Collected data
· · ·

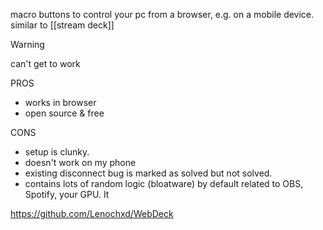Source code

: macro buttons to control your pc from a browser, e.g. on a mobile device.
similar to [[stream deck]]

> [!warning]
> can't get to work

PROS
- works in browser
- open source & free

CONS
- setup is clunky.
- doesn't work on my phone
- existing disconnect bug is marked as solved but not solved.
- contains lots of random logic (bloatware) by default related to OBS, Spotify, your GPU. It  

https://github.com/Lenochxd/WebDeck
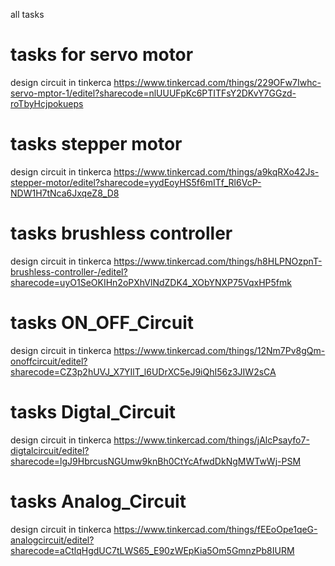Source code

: all tasks

# tasks for servo motor
design circuit in tinkerca
https://www.tinkercad.com/things/229OFw7Iwhc-servo-mptor-1/editel?sharecode=nlUUUFpKc6PTITFsY2DKvY7GGzd-roTbyHcjpokueps

# tasks stepper motor
design circuit in tinkerca
https://www.tinkercad.com/things/a9kqRXo42Js-stepper-motor/editel?sharecode=yydEoyHS5f6mITf_Rl6VcP-NDW1H7tNca6JxqeZ8_D8

# tasks brushless controller
design circuit in tinkerca
https://www.tinkercad.com/things/h8HLPNOzpnT-brushless-controller-/editel?sharecode=uyO1SeOKIHn2oPXhVlNdZDK4_XObYNXP75VqxHP5fmk

# tasks ON_OFF_Circuit
design circuit in tinkerca
https://www.tinkercad.com/things/12Nm7Pv8gQm-onoffcircuit/editel?sharecode=CZ3p2hUVJ_X7YIlT_l6UDrXC5eJ9iQhI56z3JIW2sCA

# tasks Digtal_Circuit
design circuit in tinkerca
https://www.tinkercad.com/things/jAlcPsayfo7-digtalcircuit/editel?sharecode=lgJ9HbrcusNGUmw9knBh0CtYcAfwdDkNgMWTwWj-PSM

# tasks Analog_Circuit
design circuit in tinkerca
https://www.tinkercad.com/things/fEEoOpe1qeG-analogcircuit/editel?sharecode=aCtlqHgdUC7tLWS65_E90zWEpKia5Om5GmnzPb8IURM
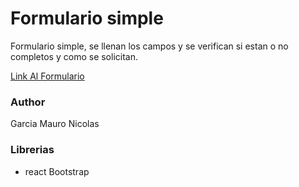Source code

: # Formulario simple

Formulario simple, se llenan los campos y se verifican si estan o no completos y como se solicitan.

[Link Al Formulario](https://inspiring-pavlova-0937a8.netlify.app)

### Author
Garcia Mauro Nicolas

### Librerias
- react Bootstrap

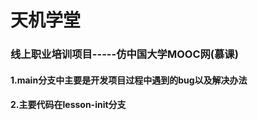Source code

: # 天机学堂
### 线上职业培训项目-----仿中国大学MOOC网(慕课)

#### 1.main分支中主要是开发项目过程中遇到的bug以及解决办法
#### 2.主要代码在lesson-init分支
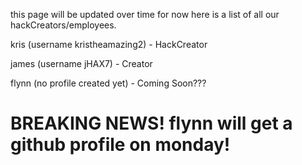this page will be updated over time for now here is a list of all our hackCreators/employees.


kris (username kristheamazing2) - HackCreator

james (username jHAX7) - Creator

flynn (no profile created yet) - Coming Soon???

<h1>BREAKING NEWS! flynn will get a github profile on monday!
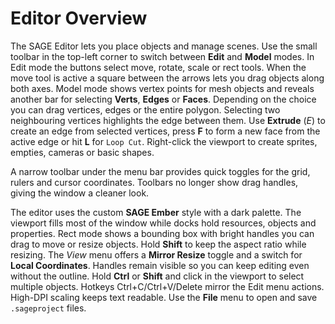 # Editor Overview

The SAGE Editor lets you place objects and manage scenes. Use the small toolbar in the top-left corner to switch between **Edit** and **Model** modes. In Edit mode the buttons select move, rotate, scale or rect tools. When the move tool is active a square between the arrows lets you drag objects along both axes. Model mode shows vertex points for mesh objects and reveals another bar for selecting **Verts**, **Edges** or **Faces**. Depending on the choice you can drag vertices, edges or the entire polygon. Selecting two neighbouring vertices highlights the edge between them. Use **Extrude** (*E*) to create an edge from selected vertices, press **F** to form a new face from the active edge or hit **L** for ``Loop Cut``. Right-click the viewport to create sprites, empties, cameras or basic shapes.

A narrow toolbar under the menu bar provides quick toggles for the grid, rulers
and cursor coordinates. Toolbars no longer show drag handles, giving the window
a cleaner look.

The editor uses the custom **SAGE Ember** style with a dark palette. The viewport fills most
of the window while docks hold resources, objects and properties. Rect mode shows a bounding box with bright handles you can drag to move or resize objects. Hold **Shift** to keep the aspect ratio while resizing. The *View*
menu offers a **Mirror Resize** toggle and a switch for **Local Coordinates**. Handles remain visible so you can keep editing even without the outline.
Hold **Ctrl** or **Shift** and click in the viewport to select multiple objects.
Hotkeys Ctrl+C/Ctrl+V/Delete mirror the Edit menu actions. High-DPI scaling
keeps text readable. Use the **File** menu to open and save ``.sageproject``
files.
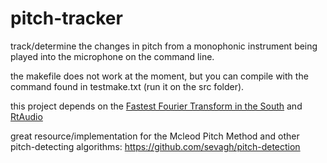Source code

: # pitch-tracker
track/determine the changes in pitch from a monophonic instrument being played into the microphone on the command line.

the makefile does not work at the moment, but you can compile with the command found in testmake.txt (run it on the src folder).

this project depends on the [Fastest Fourier Transform in the South](https://github.com/anthonix/ffts) and [RtAudio](https://github.com/thestk/rtaudio)

great resource/implementation for the Mcleod Pitch Method and other pitch-detecting algorithms:
https://github.com/sevagh/pitch-detection
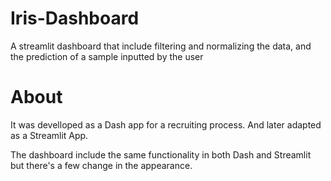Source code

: # Iris-Dashboard
A streamlit dashboard that include filtering and normalizing the data, and the prediction of a sample inputted by the user

# About
It was develloped as a Dash app for a recruiting process. And later adapted as a Streamlit App.

The dashboard include the same functionality in both Dash and Streamlit but there's a few change in the appearance.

· · ·

WORK INSTRUCTION
Your answer must be the entries written out word for word, without their pictures.

RESULT
Source code

: macro buttons to control your pc from a browser, e.g. on a mobile device.
similar to [[stream deck]]

> [!warning]
> can't get to work

PROS
- works in browser
- open source & free

CONS
- setup is clunky.
- doesn't work on my phone
- existing disconnect bug is marked as solved but not solved.
- contains lots of random logic (bloatware) by default related to OBS, Spotify, your GPU. It  

https://github.com/Lenochxd/WebDeck
Source code

: all tasks

# tasks for servo motor
design circuit in tinkerca
https://www.tinkercad.com/things/229OFw7Iwhc-servo-mptor-1/editel?sharecode=nlUUUFpKc6PTITFsY2DKvY7GGzd-roTbyHcjpokueps

# tasks stepper motor
design circuit in tinkerca
https://www.tinkercad.com/things/a9kqRXo42Js-stepper-motor/editel?sharecode=yydEoyHS5f6mITf_Rl6VcP-NDW1H7tNca6JxqeZ8_D8

# tasks brushless controller
design circuit in tinkerca
https://www.tinkercad.com/things/h8HLPNOzpnT-brushless-controller-/editel?sharecode=uyO1SeOKIHn2oPXhVlNdZDK4_XObYNXP75VqxHP5fmk

# tasks ON_OFF_Circuit
design circuit in tinkerca
https://www.tinkercad.com/things/12Nm7Pv8gQm-onoffcircuit/editel?sharecode=CZ3p2hUVJ_X7YIlT_l6UDrXC5eJ9iQhI56z3JIW2sCA

# tasks Digtal_Circuit
design circuit in tinkerca
https://www.tinkercad.com/things/jAlcPsayfo7-digtalcircuit/editel?sharecode=lgJ9HbrcusNGUmw9knBh0CtYcAfwdDkNgMWTwWj-PSM

# tasks Analog_Circuit
design circuit in tinkerca
https://www.tinkercad.com/things/fEEoOpe1qeG-analogcircuit/editel?sharecode=aCtlqHgdUC7tLWS65_E90zWEpKia5Om5GmnzPb8IURM
Source code

: # Formulario simple

Formulario simple, se llenan los campos y se verifican si estan o no completos y como se solicitan.

[Link Al Formulario](https://inspiring-pavlova-0937a8.netlify.app)

### Author
Garcia Mauro Nicolas

### Librerias
- react Bootstrap

Source code

: # 天机学堂
### 线上职业培训项目-----仿中国大学MOOC网(慕课)

#### 1.main分支中主要是开发项目过程中遇到的bug以及解决办法
#### 2.主要代码在lesson-init分支
this page will be updated over time for now here is a list of all our hackCreators/employees.


kris (username kristheamazing2) - HackCreator

james (username jHAX7) - Creator

flynn (no profile created yet) - Coming Soon???

<h1>BREAKING NEWS! flynn will get a github profile on monday!
 # Editor Overview

The SAGE Editor lets you place objects and manage scenes. Use the small toolbar in the top-left corner to switch between **Edit** and **Model** modes. In Edit mode the buttons select move, rotate, scale or rect tools. When the move tool is active a square between the arrows lets you drag objects along both axes. Model mode shows vertex points for mesh objects and reveals another bar for selecting **Verts**, **Edges** or **Faces**. Depending on the choice you can drag vertices, edges or the entire polygon. Selecting two neighbouring vertices highlights the edge between them. Use **Extrude** (*E*) to create an edge from selected vertices, press **F** to form a new face from the active edge or hit **L** for ``Loop Cut``. Right-click the viewport to create sprites, empties, cameras or basic shapes.

A narrow toolbar under the menu bar provides quick toggles for the grid, rulers
and cursor coordinates. Toolbars no longer show drag handles, giving the window
a cleaner look.

The editor uses the custom **SAGE Ember** style with a dark palette. The viewport fills most
of the window while docks hold resources, objects and properties. Rect mode shows a bounding box with bright handles you can drag to move or resize objects. Hold **Shift** to keep the aspect ratio while resizing. The *View*
menu offers a **Mirror Resize** toggle and a switch for **Local Coordinates**. Handles remain visible so you can keep editing even without the outline.
Hold **Ctrl** or **Shift** and click in the viewport to select multiple objects.
Hotkeys Ctrl+C/Ctrl+V/Delete mirror the Edit menu actions. High-DPI scaling
keeps text readable. Use the **File** menu to open and save ``.sageproject``
files.
Source code

: # pitch-tracker
track/determine the changes in pitch from a monophonic instrument being played into the microphone on the command line.

the makefile does not work at the moment, but you can compile with the command found in testmake.txt (run it on the src folder).

this project depends on the [Fastest Fourier Transform in the South](https://github.com/anthonix/ffts) and [RtAudio](https://github.com/thestk/rtaudio)

great resource/implementation for the Mcleod Pitch Method and other pitch-detecting algorithms:
https://github.com/sevagh/pitch-detection
Source code

: # Iris-Dashboard
A streamlit dashboard that include filtering and normalizing the data, and the prediction of a sample inputted by the user

# About
It was develloped as a Dash app for a recruiting process. And later adapted as a Streamlit App.

The dashboard include the same functionality in both Dash and Streamlit but there's a few change in the appearance.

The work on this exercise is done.